CUPE Local 5111 president Brian Manegre, who had been involved in the arbitration, said that Prairie North employees had served as witnesses and revealed incidents that patients had perpetrated due to the nametags.
“Many of these people have done some very violent acts, and some of our members have been threatened by patients that were in there,” said Manegre, citing one witness whose life had been threatened by a patient in a forensic unit. “And we had a nurse who was threatened by a family member while at work, and then the person actually showed up at her home, was stalking her at her home right after the incident at work.”
Denis acknowledged that witnesses had spoken about feeling threatened at the arbitration, but added that Prairie North had had no knowledge of any specific incidents or threats beforehand.
“I believe that CUPE has a right to its position,” she said, “and we obviously disagreed with their position, which is why we ended up at arbitration.”
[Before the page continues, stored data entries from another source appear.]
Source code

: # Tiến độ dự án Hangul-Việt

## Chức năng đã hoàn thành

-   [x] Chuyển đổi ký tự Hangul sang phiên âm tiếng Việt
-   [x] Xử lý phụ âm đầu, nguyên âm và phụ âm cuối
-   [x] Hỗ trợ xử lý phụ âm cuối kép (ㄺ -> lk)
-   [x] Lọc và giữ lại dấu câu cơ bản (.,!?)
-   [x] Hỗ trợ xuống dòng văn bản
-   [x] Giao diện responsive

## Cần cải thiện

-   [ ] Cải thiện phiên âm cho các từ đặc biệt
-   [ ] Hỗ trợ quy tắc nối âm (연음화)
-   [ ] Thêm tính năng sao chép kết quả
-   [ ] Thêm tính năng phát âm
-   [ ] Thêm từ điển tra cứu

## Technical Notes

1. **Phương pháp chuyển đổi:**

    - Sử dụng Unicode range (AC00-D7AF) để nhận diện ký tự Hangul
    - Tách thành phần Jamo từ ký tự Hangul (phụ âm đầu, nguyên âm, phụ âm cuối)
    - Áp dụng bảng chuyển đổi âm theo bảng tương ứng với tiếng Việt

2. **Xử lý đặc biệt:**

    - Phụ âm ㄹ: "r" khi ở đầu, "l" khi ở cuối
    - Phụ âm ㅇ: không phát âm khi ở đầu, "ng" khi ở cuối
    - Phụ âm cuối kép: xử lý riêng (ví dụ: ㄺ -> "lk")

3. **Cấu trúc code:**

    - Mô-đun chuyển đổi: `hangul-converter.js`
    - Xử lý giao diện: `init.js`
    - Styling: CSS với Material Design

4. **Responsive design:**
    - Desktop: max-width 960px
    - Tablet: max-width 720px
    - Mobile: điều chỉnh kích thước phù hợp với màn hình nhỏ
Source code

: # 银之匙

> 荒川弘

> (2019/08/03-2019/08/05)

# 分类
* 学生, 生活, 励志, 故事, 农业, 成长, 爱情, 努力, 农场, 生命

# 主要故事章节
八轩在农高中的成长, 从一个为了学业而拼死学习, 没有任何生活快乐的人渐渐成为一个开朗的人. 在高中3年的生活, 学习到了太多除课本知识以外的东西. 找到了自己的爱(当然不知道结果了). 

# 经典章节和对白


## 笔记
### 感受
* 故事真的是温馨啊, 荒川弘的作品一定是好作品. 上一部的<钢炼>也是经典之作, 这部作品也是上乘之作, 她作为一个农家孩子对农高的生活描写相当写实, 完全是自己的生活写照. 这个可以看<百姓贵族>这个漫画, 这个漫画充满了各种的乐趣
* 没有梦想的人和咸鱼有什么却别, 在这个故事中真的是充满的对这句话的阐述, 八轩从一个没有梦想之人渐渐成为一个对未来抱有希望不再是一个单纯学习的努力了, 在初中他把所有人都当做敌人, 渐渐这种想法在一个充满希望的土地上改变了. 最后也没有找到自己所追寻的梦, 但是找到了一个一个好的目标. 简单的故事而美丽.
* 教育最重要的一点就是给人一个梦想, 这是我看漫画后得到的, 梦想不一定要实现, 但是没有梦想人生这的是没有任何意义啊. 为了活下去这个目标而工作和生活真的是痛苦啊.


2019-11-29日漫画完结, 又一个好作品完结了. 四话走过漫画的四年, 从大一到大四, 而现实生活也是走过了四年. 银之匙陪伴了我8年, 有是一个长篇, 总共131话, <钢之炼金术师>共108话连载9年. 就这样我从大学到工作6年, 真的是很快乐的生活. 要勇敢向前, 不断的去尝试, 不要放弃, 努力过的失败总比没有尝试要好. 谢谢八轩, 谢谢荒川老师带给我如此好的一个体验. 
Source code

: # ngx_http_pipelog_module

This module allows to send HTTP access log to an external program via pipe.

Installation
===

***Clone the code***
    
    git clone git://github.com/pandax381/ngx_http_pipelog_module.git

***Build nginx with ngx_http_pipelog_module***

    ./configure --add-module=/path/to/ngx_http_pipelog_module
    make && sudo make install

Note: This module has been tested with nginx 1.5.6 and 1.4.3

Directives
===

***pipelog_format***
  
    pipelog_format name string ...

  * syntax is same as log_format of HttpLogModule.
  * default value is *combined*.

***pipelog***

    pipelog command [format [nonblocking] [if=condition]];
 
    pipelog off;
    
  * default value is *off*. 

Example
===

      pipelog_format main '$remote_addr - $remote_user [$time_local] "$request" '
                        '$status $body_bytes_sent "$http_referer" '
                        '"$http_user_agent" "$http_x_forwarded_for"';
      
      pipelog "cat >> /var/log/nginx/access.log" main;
Manegre said that Prairie North employees whose nametags had not yet been upgraded were covering up the last names, “which many had been doing prior to that and putting themselves at risk of being disciplined.” After he put out the word that the union had won the arbitration last month, Manegre recalled, he visited hospitals and noticed that some of the staff had begun making their own nametags with label makers on yellow label stickers. “The employer seems to be cooperating with this. No challenges or anything.”
According to the 75-page decision document, the previous name tags did not meet the oh&s requirements of the Saskatchewan Employment Act. The Prairie North policy established in 2012 “does not promote the highest degree of physical, mental and social well-being of workers because it was introduced without consultation and, in the absence of a formal risk assessment and safety protocols that can be tied to that assessment, does not address the prevention of violence against workers,” wrote arbitration-board chair Allen Ponak.
Headquartered in North Battleford, Prairie North covers the healthcare sector in the northwest part of central Saskatchewan, including Lloydminster. The area includes two regional hospitals and the province’s only psychiatric rehabilitation hospital.